Blaze looked up from the bloodied vampire upon the ground, her sharp tongue blunted in that very moment. All emotion was wiped from her in an instant, her face paling to that of a ghostlike appearance, raven hair flying behind her as she turned to seek the voice from the crowd in utter disbelief. Surely she had heard wrong.


Pushing through the crowd she sought him out, this speaker of tragedy, Ryder Braveheart, whom just moments before had been caught up in the confllict of a disgraced former guard. But no sooner had she got to him he had moved away. Again she tried, the gabble of people, spectators of brutality blurred before her eyes, her breath coming hard and fast, curious pulse beating in seemingly an echo of impending doom.


"Answer me!"


She whirled around and cried to anyone that would answer. Was there but a sliver of chance that her ears had deceived her? Those around her seemed to act indifferent, concerned only with there own. Were they fools who did not realise the magnitude of such a claim. Did they not care that one of her oldest and most trusted friends and confidants may have been slain and vanquished?


"It is true" came finally the answer with lowered head


She stepped away, devastated to the core of her heart, her body numb. She sought Alastair, for him to tell her she was dreaming, that still she misheard but though she felt him near in her growing grief she could not see him. With sudden desperation she ran towards the Chancellors house, skirts flying behind her. She was too quick to hear that suggestion that he may be still alive. She tore through the market place and through the twisted streets until she turned the corner shouting "Earendil!" but she came to a stand still.
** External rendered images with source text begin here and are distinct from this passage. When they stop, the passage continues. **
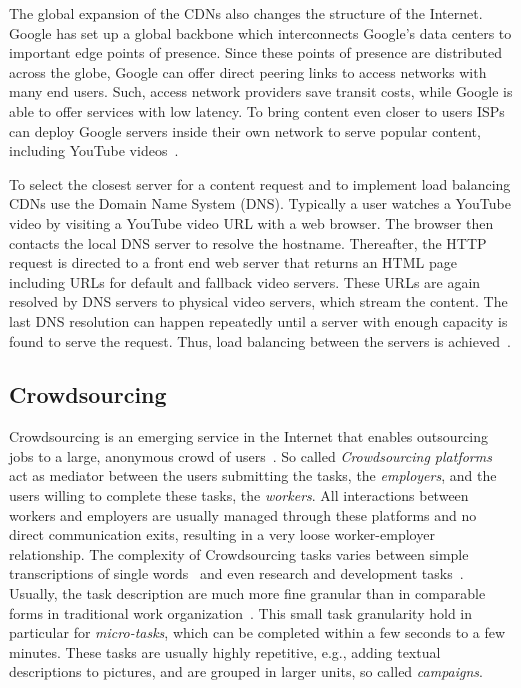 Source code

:The global expansion of the CDNs also changes the structure of the Internet.
Google has set up a global backbone which interconnects Google's data centers to important edge points of presence.
Since these points of presence are distributed across the globe, Google can offer direct peering links to access networks with many end users.
Such, access network providers save transit costs, while Google is able to offer services with low latency.
To bring content even closer to users ISPs can deploy Google servers inside their own network to serve popular content, including YouTube videos~\cite{gcc}.

To select the closest server for a content request and to implement load balancing CDNs use the Domain Name System (DNS).
Typically a user watches a YouTube video by visiting a YouTube video URL with a web browser.
The browser then contacts the local DNS server to resolve the hostname.
Thereafter, the HTTP request is directed to a front end web server that returns an HTML page including URLs for default and fallback video servers.
These URLs are again resolved by DNS servers to physical video servers, which stream the content.
The last DNS resolution can happen repeatedly until a server with enough capacity is found to serve the request.
Thus, load balancing between the servers is achieved~\cite{adhikari2012vivisecting}.

\subsection{Crowdsourcing}
Crowdsourcing is an emerging service in the Internet that enables outsourcing jobs to a large, anonymous crowd of users~\cite{articles2013-113}.
So called \emph{Crowdsourcing platforms} act as mediator between the users submitting the tasks, the \emph{employers}, and the users willing to complete these tasks, the \emph{workers}.
All interactions between workers and employers are usually managed through these platforms and no direct communication exits, resulting in a very loose worker-employer relationship.
The complexity of Crowdsourcing tasks varies between simple transcriptions of single words~\cite{vonAhn2008} and even research and development tasks~\cite{innocentive}.
Usually, the task description are much more fine granular than in comparable forms in traditional work organization~\cite{conf2011-417}.
This small task granularity hold in particular for \emph{micro-tasks}, which can be completed within a few seconds to a few minutes.
These tasks are usually highly repetitive, e.g., adding textual descriptions to pictures, and are grouped in larger units, so called \emph{campaigns}.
There lay his door battered and hanging from his hinges, dark crimson smeared across wood and stone.


She froze, a sudden chilled breeze whipping at her cheeks as if death himself lingered close by unseen. Gingerly she stepped forward, she knew no one was inside, the silence was deafening. She shivered as her desperate midnight eyes gazed over a scene of bloody destruction. Hesitating in the doorway she closed her eyes for the impending grief that would wash over her. No one could have shed such blood and survived surely?


She glanced down, something catching at the corner of her eye, a parchment torn and flapping in the breeze beneath her heel. Snatching it up she felt a tear snake down her cheek as she recognised Earnedil's elegant hand dried in blackest ink. It was his diary, or least a page from it. She read the words over and over finding it hard to let them sink in for all she could gain first was his gentle tone, thoughtful and optimistic, gentle in his judgements and musings on his day. She clutched the page against her chest then let it fall from her fingers.


Something compelled her to enter and she crept step by step, fear mingled with grief. The great hall that not three days ago she had complemented him on lay in tatters, furniture strewn about, splintered and shattered, paintings fallen from the walls and door pulled apart to highlight a trail of blood that seemed to never end. The smell flooded her senses and made her shudder with the violence that would have spilt it. She looked to the fireplace, cold and empty but for another parchment. She crossed the room and dropped to her knees, reading it over. More diary pages. She frowned looking over her shoulder as if she felt herself watched but there was only that cool sinister breeze that wafted through the empty house.


And so it went on, each room presented her with more pages, torn and scattered. She would not touch them though, somehow it seemed that these were Earendil's deepest thoughts, meant for his eyes only and it felt wrong to disturb them. Yet she committed them to memory, as was her skill. It seemed her dear friend had been uneasy these past weeks. Amongst them a hastily written note, his scrawl clearly one of panic. People in the house, two dressed in black. She felt her stomach turn that this may have been the last word he ever put to paper.


She stepped to his fine living room and had to sink to the sumptuous cushions as she felt her legs buckle. For here she had stood, she and Alastair sharing their secret, news of a small miricle with their most trusted friend. She remembered the emotion she had felt when he presented them with a gift, how touched she had been by his kindness. She rose from the seat in tears and crept down the stairs, getting as far as the doorway before she crumbled into a despairing heap of disbelief and shut the word away from dark sorrowful eyes with her hands.